St. Paul museum gets unsolicited $50,000 boost from Google

May 4—In his 21 years with the Hmong Cultural Center, program director Mark Pfeifer has chased grants large and small to help keep the St. Paul-based center and its small University Avenue teaching space, library and museum afloat.

He's enjoyed his share of successes, most recently from national funding groups, but nothing like the surprise email he received two weeks ago.

"A guy fairly high up in Google, from Omaha, originally from Minnesota, said 'Can you do a Zoom call later in the morning? Google wants to give some donations to the Asian community,'" said Pfeifer, who had not applied to or reached out to Google for support. "'Could you use $50,000?'"

Pfeifer was floored.

"I've been doing this for 21 years, and we've never had one quite like this," he said.

MUSEUM TO OPEN THIS SUMMER AFTER EXPANSION PROJECT

The unsolicited donation from the Google Community Grants Fund will make up a sizable chunk of the funding for the expansion of the Hmong Cultural Center Museum, which will open this summer in a ground-level storefront next door to the cultural center at University and Western avenues. Sometime around July 1, Pfeifer hopes to debut the new-and-improved museum in a 1,200 square foot space previously occupied by the Liberty Tax Service, which departed some three years ago.

Contractors are readying the one-level storefront to debut Hmong culture at street level, something that's been missing from the second-floor cultural center next door at 375 University Ave. W.

Even before completion, church groups, schools and youth associations have been calling throughout the pandemic, eager to reserve guided tours of the new space, which will be double the size of the current museum. A second contractor is readying expanded exhibits about the CIA "Secret War" that took place in Laos during the Vietnam War era, among other key turning points in Hmong-American history.

"It's really coming along," said Pfeifer, who holds a doctorate in the social sciences. "It's going to be really dynamic — a big screen TV, a lot more artwork, and we're expanding our current exhibits."

The existing space at 375 University Ave.
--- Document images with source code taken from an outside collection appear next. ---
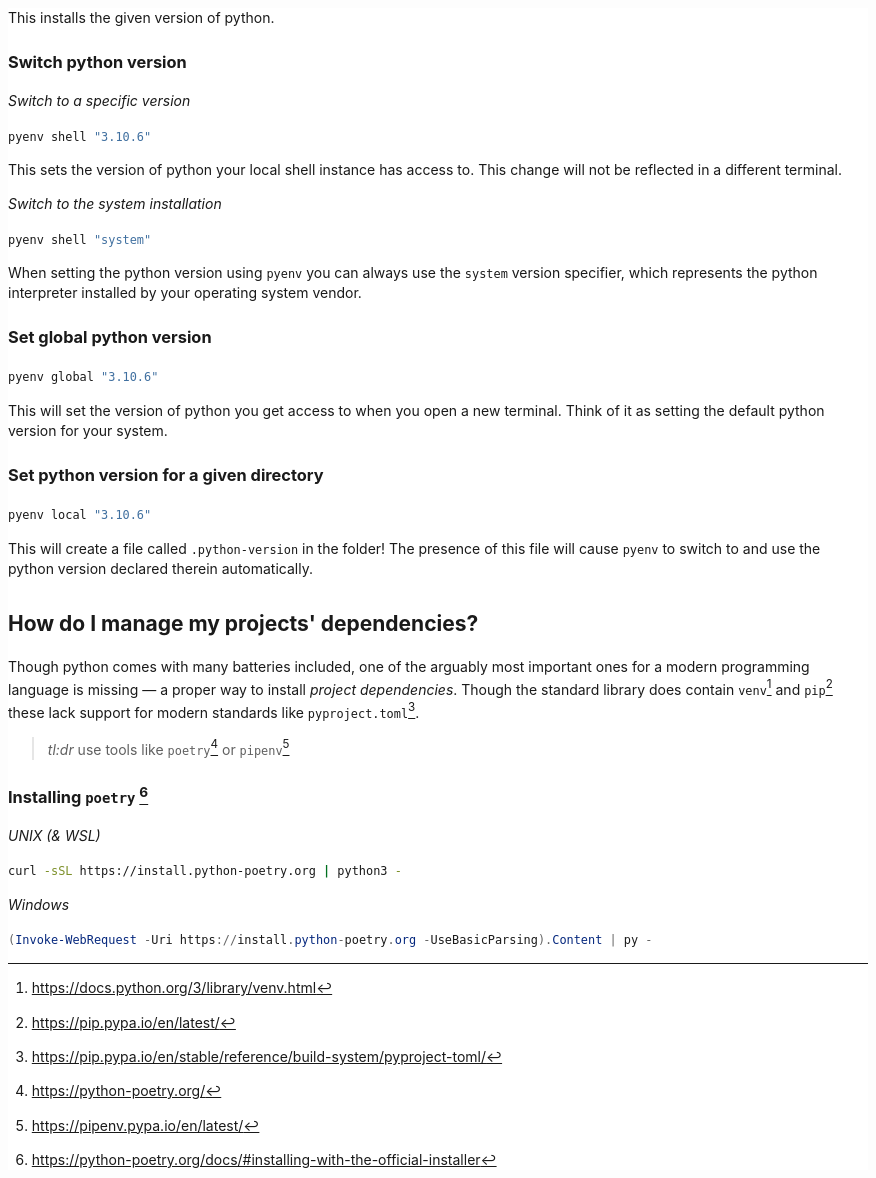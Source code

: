 This installs the given version of python.

### Switch python version

_Switch to a specific version_
```bash
pyenv shell "3.10.6"
```

This sets the version of python your local shell instance has access to. This change will not be reflected in a different terminal.

_Switch to the system installation_
```bash
pyenv shell "system"
```

When setting the python version using `pyenv` you can always use the `system` version specifier, which represents the python interpreter installed by your operating system vendor.

### Set global python version

```bash
pyenv global "3.10.6"
```

This will set the version of python you get access to when you open a new terminal. Think of it as setting the default python version for your system.

### Set python version for a given directory

```bash
pyenv local "3.10.6"
```

This will create a file called `.python-version` in the folder! The presence of this file will cause `pyenv` to switch to and use the python version declared therein automatically.

## How do I manage my projects' dependencies?

Though python comes with many batteries included, one of the arguably most important ones for a modern programming language is missing — a proper way to install _project dependencies_. Though the standard library does contain `venv`[^venv] and `pip`[^pip] these lack support for modern standards like `pyproject.toml`[^pyprojecttoml].

> _tl:dr_ use tools like `poetry`[^poetry] or `pipenv`[^pipenv]

### Installing `poetry` [^poetry-install]

_UNIX (& WSL)_

```bash
curl -sSL https://install.python-poetry.org | python3 -
```

_Windows_

```powershell
(Invoke-WebRequest -Uri https://install.python-poetry.org -UseBasicParsing).Content | py -
```


[^pyenv]: https://github.com/pyenv/pyenv
[^pyenv-win]: https://github.com/pyenv-win/pyenv-win
[^venv]: https://docs.python.org/3/library/venv.html
[^pip]: https://pip.pypa.io/en/latest/
[^pyprojecttoml]: https://pip.pypa.io/en/stable/reference/build-system/pyproject-toml/
[^pipenv]: https://pipenv.pypa.io/en/latest/
[^poetry]: https://python-poetry.org/
[^poetry-install]: https://python-poetry.org/docs/#installing-with-the-official-installer
[^pypi]: https://pypi.org/
[^black]: https://github.com/psf/black
[^black-integration]: https://black.readthedocs.io/en/stable/integrations/editors.html
[^mypy]: http://mypy-lang.org/
[^pyright]: https://github.com/microsoft/pyright
[^vscode-python]: https://marketplace.visualstudio.com/items?itemName=ms-python.vscode-pylance
[^pyright-integration]: https://github.com/microsoft/pyright#installation
[^pycharm-typehints]: https://www.jetbrains.com/help/pycharm/type-hinting-in-product.html
[^dataclasses]: https://docs.python.org/3/library/dataclasses.html
[^typing]: https://docs.python.org/3/library/typing.html
[^typing_extension]: https://github.com/python/typing_extensions
[^pypi-register]: https://pypi.org/account/register/
[^which-license]: https://opensource.org/licenses
[^choose-a-license]: https://choosealicense.com/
W. will continue to provide English-as-a-Second-Language and U.S. citizenship courses, arts and music classes, a library and reading room and other offerings. The Hmong Cultural Center is also working on a school curriculum about Hmong culture and history.

The Twin Cities are home to the largest concentration of Hmong in America — more than 70,000 Hmong residents — with the largest group living in and around St. Paul.

NATIONAL FUNDERS TAKE NOTICE

The Hmong Cultural Center, which debuted in 1992, suffered some window damage a year ago during the riots that followed the death of George Floyd in Minneapolis.

Rather than permanently shutter the center, the combination of pandemic, vandalism and anti-Asian sentiment seemed to have drawn the attention of national and regional arts foundations, helping to boost funding for the new museum up to $250,000 or more. Backed by the National Endowment for the Arts, Minneapolis-based Arts Midwest contributed $50,000 from its United States Regional Arts Resilience Fund. The Henry Luce Foundation in Manhattan donated an additional $50,000.

Pfeifer is keeping his fingers crossed about a $75,000 per year, two-year request to the Minnesota Legislature for funding from the Clean Water and Legacy Amendment, a state sales tax dedicated to the preservation of arts, culture, land and water. His request survived a House version of the Legacy bill but does not appear in the Senate version. The two bills are now being reconciled.

"It's really up in the air," he said.

If enough funding comes through, he's hoping that the center can expand beyond its 10 employees to perhaps add a second museum tour guide.

"It's really going to add to Frogtown," Pfeifer said. "It's going to be a unique cultural amenity."